I think Lena's song was really weak, and I can't really see why this whole country wanted her to go to D-Dorf with it. Most of the music was like always kinda shitty, but the show on stage was really entertaining this year. Not only, but also because of the giant video wall

Baphomet
05.16.11
You came up as a more gay and more Irish alternative to Graham Norton.

And for that I salute you.

Metalstyles
05.16.11
Yeah Moldova was by far the best but it was no surprise to me because they were represented by the same guys who represented Moldova in 2005 and then their song also ruled. I actually had the desire to youtube that song the next morning to terrorize my hungover and overly serious friends with it while enjoying it myself. Really, the song rules.

Ehh, Estonia's entry was once again terrible (we haven't had a good Eurovision song since goddamn 2003, if I exclude the lone 2009) and I didn't particularly care for the winner also, but hell, Eurovision is just one of those lovely cheesy programs that is fun to watch annually.

fish.
05.16.11
Ukraine 2007 is still the best eurovision entry ever. Hands down.

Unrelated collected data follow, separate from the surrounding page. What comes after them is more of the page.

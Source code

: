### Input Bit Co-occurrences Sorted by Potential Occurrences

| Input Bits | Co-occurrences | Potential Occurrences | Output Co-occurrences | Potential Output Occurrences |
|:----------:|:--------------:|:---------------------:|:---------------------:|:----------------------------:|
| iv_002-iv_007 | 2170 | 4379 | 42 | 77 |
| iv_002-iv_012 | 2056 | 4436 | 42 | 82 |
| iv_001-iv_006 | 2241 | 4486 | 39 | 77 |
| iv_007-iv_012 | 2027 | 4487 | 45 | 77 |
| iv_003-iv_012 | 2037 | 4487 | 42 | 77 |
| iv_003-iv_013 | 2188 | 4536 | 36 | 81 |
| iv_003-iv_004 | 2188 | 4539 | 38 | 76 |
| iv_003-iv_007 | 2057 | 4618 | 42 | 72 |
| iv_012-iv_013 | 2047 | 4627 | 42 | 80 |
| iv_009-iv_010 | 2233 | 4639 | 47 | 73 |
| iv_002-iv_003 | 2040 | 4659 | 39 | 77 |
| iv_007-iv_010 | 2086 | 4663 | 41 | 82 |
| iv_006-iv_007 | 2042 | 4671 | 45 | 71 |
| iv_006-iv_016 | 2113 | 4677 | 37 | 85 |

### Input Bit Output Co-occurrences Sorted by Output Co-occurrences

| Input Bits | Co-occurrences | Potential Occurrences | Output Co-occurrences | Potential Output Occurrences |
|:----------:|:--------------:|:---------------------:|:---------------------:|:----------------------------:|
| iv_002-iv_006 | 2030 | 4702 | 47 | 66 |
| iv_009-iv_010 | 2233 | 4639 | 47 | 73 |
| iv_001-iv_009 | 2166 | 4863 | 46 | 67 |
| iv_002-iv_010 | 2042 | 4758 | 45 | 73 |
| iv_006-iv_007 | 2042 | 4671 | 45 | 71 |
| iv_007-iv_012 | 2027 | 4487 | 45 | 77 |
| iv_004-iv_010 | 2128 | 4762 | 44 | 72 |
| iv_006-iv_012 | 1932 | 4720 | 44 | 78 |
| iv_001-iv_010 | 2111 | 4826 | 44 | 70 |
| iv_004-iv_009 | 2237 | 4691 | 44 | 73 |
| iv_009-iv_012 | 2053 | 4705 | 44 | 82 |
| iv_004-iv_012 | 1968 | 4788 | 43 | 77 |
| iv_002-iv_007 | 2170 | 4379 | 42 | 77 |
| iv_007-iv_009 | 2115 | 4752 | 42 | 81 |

I don't remember Estonia's being bad. Italy's was terrible though; no idea how they came 2nd (probably cos it was their first time back in a while actually).

Denmark's was ok, Moldova's was brilliant and Georgia's was ok. Rest was just immemorable, This is definitely the worst year in the history of me watching it.

Nomad
05.16.11
I take your Ukranian 2007 entry and raise with this:
http://www.youtube.com/watch?v=0-fAe7SwdqE (obvious choice is obvious)

Overall this year was pretty meh, apart from Moldova and Lena's deliciousness

Sanders
05.16.11
I've never seen that ^ before. That has to be one of the best entries ever.

Nomad
05.16.11
Correction - one of the best THINGS ever

fish.
05.17.11
hmmmmmmm, close, but the Ukrainean one is still better.

fish.
05.17.11
http://www.youtube.com/watch?v=T9rJLtz64Hg
2 3/4 million views says it all. And that isn't the only video.

starry
05.21.11
Good year for eurovision really. The Ukraine song was the most overrated, just depended on the sand art gimmick. Jedward gave a good performance but the song wasn't good.